Malta is currently running its blockchain-based pilot for credentials. If the project succeeds, it may be used at national level to cover all important areas of the education sector.

Malta is on its way to complete the first trial run of putting its citizen’s records on blockchain. If the project turns out to be a success, the government will expand the project at the national level by giving the 400,000 citizens the ability to store and share educational records and transcripts on blockchain.

Last year, we reported that Malta was launching a blockchain pilot for educational records in collaboration with Machine Learning Technologies. Under the program, the government, with the help of the New York-based company, issued blockchain-based certificates to people present in higher education, vocational programs, and civil servant job training.

The working principle of the trial is quite simple: a Maltese institution issues a blockchain-based ID record to a resident, and the latter can download it and share it with the help of a free application that uses Blockcerts, an open standard for blockchain credentials developed by Learning Machine and MIT’s Media Lab. The resident has to keep the private key forever and can share his documents even if the institution shuts down.

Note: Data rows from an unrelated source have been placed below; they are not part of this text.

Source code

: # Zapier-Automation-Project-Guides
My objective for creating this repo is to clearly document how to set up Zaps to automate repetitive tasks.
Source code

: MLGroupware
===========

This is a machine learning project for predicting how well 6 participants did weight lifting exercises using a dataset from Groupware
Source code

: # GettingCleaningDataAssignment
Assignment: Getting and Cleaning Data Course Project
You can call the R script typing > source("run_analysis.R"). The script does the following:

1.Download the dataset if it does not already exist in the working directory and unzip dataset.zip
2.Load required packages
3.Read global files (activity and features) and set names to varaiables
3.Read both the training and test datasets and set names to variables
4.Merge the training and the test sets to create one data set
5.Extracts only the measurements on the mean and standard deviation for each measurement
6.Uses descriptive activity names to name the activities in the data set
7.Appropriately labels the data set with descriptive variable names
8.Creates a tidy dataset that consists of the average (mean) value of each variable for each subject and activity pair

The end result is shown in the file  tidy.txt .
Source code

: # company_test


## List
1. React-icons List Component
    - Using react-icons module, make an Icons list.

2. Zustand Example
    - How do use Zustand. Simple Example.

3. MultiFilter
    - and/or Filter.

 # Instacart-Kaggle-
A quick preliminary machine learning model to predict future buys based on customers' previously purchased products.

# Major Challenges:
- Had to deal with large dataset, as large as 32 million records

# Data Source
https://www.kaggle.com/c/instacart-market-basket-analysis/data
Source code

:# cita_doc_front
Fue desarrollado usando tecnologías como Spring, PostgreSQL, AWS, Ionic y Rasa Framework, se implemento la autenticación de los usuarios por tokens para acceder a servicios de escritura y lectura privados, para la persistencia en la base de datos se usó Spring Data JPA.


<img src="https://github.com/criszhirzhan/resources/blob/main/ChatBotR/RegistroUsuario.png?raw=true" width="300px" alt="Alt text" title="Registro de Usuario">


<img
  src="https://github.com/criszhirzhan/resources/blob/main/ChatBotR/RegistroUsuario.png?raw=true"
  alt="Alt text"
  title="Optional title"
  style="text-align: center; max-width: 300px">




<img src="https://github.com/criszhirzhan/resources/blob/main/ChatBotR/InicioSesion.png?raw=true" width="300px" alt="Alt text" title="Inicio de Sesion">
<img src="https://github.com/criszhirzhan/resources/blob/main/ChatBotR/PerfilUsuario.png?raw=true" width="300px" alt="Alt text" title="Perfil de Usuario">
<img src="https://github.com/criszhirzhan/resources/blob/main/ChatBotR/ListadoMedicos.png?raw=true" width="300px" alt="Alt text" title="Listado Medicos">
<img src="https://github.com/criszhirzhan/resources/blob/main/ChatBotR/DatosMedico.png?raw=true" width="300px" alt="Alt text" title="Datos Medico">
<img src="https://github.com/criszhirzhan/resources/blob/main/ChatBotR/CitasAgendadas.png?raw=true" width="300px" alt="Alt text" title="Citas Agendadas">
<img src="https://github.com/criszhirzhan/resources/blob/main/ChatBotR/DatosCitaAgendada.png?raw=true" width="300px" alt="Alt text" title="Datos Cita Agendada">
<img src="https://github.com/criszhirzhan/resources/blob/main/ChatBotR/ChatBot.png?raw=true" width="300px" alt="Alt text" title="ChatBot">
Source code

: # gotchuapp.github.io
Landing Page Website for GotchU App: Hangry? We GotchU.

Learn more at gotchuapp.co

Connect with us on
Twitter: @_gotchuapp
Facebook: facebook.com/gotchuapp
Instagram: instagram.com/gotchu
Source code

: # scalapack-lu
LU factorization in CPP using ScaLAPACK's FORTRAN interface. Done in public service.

Natalie Smolenski, VP of business development at Learning Machine, commented:

“We’ve just created access with free verification in an instant, which used to be extremely time consuming and daunting.”

Even though Learning Machine didn’t reveal how many residents have been involved with the program, we know that it includes several important Maltese institutions that have issued graduates and other documents on blockchain. These institutions include the Ministry for Education & Employment, the Institute for Tourism Studies, the Malta College for Arts, Sciences, and Technology, and the National Commission for Further & Higher Education.

The trial, which has been live for eight months, will have its results ready in August of this year. However, University of Malta lecturer Alex Grech, who is also a special advisor to the Minister for Education and Employment, hopes that the project with Learning Machine will be continued as the next program would cover more areas of the education sector.